Il costume tipico è la trattazione di valori cristiani e pagani profondi, un messaggio per lo sposo e le genti della comunità, è credenze in ordine di valori inscindibili.
Il giorno delle nozze, un tempo, rappresentava l’inizio di una nuova generazione, un nuovo gradino aggiunto all’ultimo dove si stazionava, il passaggio di testimone di valori e credenze antichissime; il costume è la vetrina di tali auspici e le movenze davano il senso della vita e la via migliore per affrontarla.

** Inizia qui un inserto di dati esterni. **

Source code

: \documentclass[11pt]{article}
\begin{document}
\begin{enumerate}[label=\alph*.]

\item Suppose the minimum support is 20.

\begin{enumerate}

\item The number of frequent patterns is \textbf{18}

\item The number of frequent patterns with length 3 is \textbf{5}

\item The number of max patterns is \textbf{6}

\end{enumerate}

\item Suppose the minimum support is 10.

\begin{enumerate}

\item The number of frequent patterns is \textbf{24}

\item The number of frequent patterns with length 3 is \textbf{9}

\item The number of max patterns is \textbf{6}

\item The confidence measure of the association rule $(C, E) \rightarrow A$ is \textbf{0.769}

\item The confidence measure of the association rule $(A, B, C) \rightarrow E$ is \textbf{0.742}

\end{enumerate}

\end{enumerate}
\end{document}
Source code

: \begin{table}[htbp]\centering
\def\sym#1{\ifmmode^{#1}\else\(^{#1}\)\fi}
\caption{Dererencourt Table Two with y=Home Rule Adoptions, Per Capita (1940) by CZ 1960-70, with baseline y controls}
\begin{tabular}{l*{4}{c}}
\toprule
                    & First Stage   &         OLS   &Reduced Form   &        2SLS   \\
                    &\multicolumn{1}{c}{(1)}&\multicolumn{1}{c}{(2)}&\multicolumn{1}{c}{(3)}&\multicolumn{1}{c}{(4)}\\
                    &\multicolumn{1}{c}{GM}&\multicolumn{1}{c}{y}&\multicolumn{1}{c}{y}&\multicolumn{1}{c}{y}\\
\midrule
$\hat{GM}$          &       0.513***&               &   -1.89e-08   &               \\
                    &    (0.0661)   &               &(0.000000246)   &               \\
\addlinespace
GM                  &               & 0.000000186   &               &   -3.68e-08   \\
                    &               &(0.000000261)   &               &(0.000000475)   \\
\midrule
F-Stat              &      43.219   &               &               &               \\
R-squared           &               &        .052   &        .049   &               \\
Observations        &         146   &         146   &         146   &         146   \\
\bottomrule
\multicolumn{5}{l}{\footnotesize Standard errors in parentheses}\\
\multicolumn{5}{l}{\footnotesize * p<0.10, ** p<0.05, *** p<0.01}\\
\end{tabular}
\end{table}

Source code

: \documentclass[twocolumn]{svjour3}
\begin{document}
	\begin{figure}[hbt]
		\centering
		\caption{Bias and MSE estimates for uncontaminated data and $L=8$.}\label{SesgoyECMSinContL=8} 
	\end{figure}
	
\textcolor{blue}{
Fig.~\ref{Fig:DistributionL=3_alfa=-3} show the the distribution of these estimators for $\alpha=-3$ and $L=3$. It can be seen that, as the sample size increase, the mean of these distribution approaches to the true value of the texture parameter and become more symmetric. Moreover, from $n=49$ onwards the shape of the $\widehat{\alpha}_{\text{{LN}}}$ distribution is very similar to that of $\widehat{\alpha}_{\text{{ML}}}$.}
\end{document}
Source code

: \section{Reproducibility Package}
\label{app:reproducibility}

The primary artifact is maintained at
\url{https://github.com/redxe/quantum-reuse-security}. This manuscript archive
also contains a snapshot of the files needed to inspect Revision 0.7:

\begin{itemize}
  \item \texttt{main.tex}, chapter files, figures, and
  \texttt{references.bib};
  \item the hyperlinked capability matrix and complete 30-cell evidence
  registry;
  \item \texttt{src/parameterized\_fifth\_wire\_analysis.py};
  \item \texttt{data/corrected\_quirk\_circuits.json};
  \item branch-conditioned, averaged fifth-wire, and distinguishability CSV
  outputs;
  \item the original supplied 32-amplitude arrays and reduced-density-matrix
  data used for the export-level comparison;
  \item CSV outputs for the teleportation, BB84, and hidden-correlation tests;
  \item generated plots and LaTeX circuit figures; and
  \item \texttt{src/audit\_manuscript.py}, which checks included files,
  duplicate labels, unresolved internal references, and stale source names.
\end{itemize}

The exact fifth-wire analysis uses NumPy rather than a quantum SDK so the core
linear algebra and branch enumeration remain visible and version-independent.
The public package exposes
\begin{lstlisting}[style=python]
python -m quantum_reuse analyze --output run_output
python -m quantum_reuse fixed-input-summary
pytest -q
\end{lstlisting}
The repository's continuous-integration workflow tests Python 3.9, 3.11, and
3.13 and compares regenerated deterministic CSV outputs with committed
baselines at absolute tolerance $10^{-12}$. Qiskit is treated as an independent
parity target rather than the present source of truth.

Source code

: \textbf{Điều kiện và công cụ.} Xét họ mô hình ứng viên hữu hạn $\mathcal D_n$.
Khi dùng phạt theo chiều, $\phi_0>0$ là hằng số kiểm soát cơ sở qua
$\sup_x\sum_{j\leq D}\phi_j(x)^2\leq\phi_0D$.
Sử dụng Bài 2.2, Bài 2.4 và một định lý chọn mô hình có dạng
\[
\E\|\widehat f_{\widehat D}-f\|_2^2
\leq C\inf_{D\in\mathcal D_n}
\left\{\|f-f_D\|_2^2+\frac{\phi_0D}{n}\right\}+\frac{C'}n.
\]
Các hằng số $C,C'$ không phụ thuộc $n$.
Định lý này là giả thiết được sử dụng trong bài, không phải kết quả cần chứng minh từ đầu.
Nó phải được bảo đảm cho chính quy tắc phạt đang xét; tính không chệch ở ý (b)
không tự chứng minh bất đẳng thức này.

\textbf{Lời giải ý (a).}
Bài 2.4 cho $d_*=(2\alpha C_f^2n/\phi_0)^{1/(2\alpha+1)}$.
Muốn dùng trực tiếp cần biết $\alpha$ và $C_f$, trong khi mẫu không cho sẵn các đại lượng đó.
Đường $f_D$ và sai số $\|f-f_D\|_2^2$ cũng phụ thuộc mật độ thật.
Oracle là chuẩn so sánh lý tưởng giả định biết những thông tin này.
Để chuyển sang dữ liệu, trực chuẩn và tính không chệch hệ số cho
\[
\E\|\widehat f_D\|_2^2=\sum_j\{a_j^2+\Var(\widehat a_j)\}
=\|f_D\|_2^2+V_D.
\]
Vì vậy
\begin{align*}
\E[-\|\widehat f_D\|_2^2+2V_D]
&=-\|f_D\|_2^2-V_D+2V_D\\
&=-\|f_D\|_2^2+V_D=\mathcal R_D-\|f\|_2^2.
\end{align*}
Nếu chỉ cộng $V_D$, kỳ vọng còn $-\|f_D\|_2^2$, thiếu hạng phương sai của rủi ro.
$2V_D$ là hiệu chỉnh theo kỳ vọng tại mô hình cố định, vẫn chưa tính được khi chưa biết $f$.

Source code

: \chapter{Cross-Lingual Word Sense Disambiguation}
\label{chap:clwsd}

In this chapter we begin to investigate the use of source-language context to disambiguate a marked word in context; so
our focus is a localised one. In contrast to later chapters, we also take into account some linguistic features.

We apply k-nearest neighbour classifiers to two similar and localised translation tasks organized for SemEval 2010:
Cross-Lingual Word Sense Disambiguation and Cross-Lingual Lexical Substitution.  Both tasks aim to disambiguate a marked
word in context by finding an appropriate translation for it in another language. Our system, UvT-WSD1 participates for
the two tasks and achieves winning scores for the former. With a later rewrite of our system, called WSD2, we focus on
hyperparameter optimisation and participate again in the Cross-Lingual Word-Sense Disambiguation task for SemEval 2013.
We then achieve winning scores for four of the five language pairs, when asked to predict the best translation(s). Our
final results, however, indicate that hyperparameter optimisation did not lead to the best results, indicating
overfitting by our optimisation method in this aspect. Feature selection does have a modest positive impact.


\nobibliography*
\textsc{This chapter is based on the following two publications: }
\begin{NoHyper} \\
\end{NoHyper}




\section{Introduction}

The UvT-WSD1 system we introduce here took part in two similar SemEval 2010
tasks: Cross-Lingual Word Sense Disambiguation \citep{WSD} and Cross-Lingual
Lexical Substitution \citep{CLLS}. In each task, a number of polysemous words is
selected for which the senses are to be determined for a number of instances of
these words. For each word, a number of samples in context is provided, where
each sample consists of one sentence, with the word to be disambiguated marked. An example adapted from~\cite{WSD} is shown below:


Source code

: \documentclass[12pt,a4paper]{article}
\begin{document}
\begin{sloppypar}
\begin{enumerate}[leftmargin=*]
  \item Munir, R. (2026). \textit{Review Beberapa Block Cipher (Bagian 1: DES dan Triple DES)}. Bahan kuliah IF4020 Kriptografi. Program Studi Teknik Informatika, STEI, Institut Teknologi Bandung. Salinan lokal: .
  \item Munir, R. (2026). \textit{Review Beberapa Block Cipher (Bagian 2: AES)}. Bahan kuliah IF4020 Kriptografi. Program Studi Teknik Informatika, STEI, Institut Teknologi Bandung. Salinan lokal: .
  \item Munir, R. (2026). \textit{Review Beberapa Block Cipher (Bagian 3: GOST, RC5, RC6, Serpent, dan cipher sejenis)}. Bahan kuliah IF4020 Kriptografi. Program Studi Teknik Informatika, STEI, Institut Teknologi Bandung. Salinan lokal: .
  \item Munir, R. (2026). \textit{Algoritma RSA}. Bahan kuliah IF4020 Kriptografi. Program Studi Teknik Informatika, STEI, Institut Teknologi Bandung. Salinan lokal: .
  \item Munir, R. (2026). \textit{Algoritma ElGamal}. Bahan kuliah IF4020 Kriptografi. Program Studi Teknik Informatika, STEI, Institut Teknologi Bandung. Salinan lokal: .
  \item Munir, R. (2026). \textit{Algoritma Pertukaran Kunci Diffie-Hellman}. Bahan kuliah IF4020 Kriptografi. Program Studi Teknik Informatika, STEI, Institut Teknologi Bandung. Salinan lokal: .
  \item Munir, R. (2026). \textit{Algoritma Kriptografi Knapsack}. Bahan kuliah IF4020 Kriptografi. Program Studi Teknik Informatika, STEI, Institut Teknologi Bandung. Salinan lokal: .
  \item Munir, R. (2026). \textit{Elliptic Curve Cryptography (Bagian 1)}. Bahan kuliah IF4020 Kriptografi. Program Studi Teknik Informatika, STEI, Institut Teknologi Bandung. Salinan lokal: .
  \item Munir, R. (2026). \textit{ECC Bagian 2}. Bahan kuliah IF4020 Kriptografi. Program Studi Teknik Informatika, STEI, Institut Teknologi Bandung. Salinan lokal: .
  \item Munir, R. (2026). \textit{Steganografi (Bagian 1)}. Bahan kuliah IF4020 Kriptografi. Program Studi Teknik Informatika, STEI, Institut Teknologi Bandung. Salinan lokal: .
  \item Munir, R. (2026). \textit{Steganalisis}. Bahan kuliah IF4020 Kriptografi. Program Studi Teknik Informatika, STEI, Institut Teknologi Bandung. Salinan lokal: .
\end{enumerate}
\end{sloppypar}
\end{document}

Queste sono state da sempre abbarbicate e sintetizzate nella scelta delle stoffe e dei colori, la manifattura di ogni elemento, ogni piccolo particolare indispensabile a coprire il corpo della donna; essa rappresentava la natura, la terra florida per generare, gli indumenti rappresentavano la storia, ogni suo gesto era messaggio, un invito a produrre ed augurare domani prolifici, per il gruppo familiare che andava a formarsi, sintetizzati dal manufatto che veniva valorizzato dal modo in cui veniva indossato ed esposto.
Zoga, sutanini, gipuni, merletto, Kesa, shiali, le mille pieghe, i ricami, la scelta dei colori predominanti e ogni genere apparato o episodio sartoriale/artigiane indossato è messaggio.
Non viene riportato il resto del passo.